Taejo sought to bring even his enemies into his ruling coalition. He gave titles and land to rulers and nobles from the various countries he had defeated: Later Baekje, Silla, and also Balhae, which disintegrated around the same time. Thus he sought to secure stability and unity for his kingdom which had been lacking in the later years of Silla. Legacy Bust of Taejo
The unification of the Later Three Kingdoms in 936 CE was very important in Korean history; the unification of 668 CE by Silla was only a unification of approximately half of the peoples of the Korean Peninsula and its vicinity (who at the time largely considered themselves one people divided among many states), since the northern part was ruled by Balhae, which asserted itself as a reincarnation of Goguryeo.

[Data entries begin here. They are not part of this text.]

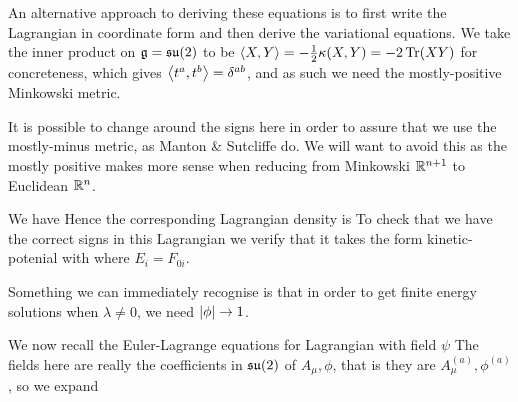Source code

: \documentclass{article}
\begin{document}
An alternative approach to deriving these equations is to first write the Lagrangian in coordinate form and then derive the variational equations. We take the inner product on $\mathfrak{g} = \mathfrak{su}(2)$ to be $\left\langle X,Y \right\rangle = -\frac{1}{2}\kappa(X,Y) = -2\operatorname{Tr}(XY)$ for concreteness, which gives $\left\langle t^a,t^b \right\rangle = \delta^{ab}$, and as such we need the mostly-positive Minkowski metric. 
\begin{remark}
	It is possible to change around the signs here in order to assure that we use the mostly-minus metric, as Manton \& Sutcliffe do. We will want to avoid this as the mostly positive makes more sense when reducing from Minkowski $\mathbb{R}^{n+1}$ to Euclidean $\mathbb{R}^n$. 
\end{remark}
We have 
Hence the corresponding Lagrangian density is 
To check that we have the correct signs in this Lagrangian we verify that it takes the form kinetic-potenial with 
where $E_i = F_{0i}$.
\begin{remark}
	Something we can immediately recognise is that in order to get finite energy solutions when $\lambda \neq 0$, we need $\left\lvert \phi \right\rvert \to 1$.
\end{remark}
We now recall the Euler-Lagrange equations for Lagrangian with field $\psi$
The fields here are really the coefficients in $\mathfrak{su}(2)$ of $A_\mu, \phi$, that is they are $A_\mu^{(a)}, \phi^{(a)}$, so we expand   
\end{document}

However, Wang Geon's unification in 936 was a more complete unification (in which only a single state emerged among the people, as opposed to the 7th century CE, when two, Unified Silla and Balhae, emerged); the people of the Korean Peninsula thereafter remained under a single, unified state (even changing dynasties, to the Joseon Dynasty, in 1392 CE) until 1948, when Korea was divided into north and south by Russian and U.S occupation forces.

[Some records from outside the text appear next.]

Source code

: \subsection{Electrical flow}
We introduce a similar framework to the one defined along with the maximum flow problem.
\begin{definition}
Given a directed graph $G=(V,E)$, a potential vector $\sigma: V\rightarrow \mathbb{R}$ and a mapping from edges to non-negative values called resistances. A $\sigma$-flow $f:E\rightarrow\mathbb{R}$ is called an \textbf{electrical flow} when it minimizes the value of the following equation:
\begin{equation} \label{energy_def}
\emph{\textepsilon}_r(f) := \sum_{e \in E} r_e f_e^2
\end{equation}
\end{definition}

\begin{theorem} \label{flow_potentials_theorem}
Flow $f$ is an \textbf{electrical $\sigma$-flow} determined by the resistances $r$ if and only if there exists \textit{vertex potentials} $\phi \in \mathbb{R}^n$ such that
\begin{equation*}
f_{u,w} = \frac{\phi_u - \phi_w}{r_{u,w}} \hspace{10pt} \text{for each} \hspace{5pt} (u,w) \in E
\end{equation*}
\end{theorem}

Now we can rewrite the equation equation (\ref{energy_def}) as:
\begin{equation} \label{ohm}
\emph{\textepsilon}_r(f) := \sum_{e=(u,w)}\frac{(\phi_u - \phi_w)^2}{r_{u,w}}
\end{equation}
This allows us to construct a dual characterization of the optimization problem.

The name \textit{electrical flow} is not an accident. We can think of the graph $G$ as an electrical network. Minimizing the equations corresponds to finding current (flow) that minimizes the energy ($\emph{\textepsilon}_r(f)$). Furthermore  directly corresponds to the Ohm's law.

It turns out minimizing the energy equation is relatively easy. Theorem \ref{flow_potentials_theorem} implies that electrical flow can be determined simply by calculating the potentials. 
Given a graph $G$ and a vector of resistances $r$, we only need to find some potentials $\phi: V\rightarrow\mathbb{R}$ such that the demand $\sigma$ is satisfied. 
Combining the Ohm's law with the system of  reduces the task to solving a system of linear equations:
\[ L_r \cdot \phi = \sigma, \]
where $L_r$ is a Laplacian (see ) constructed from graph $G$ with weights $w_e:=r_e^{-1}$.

As noted elsewhere in this article, the modern name of "Korea" is derived from the name "Goryeo," which itself is derived from "Goguryeo," to whose heritage (and by extension, territory) Wang Geon and his new kingdom laid claim. As the first ruler to more fully unite the people of the Korean Peninsula under a single state, many modern-day Koreans look to his example for applicability to the current state of division on the Korean Peninsula.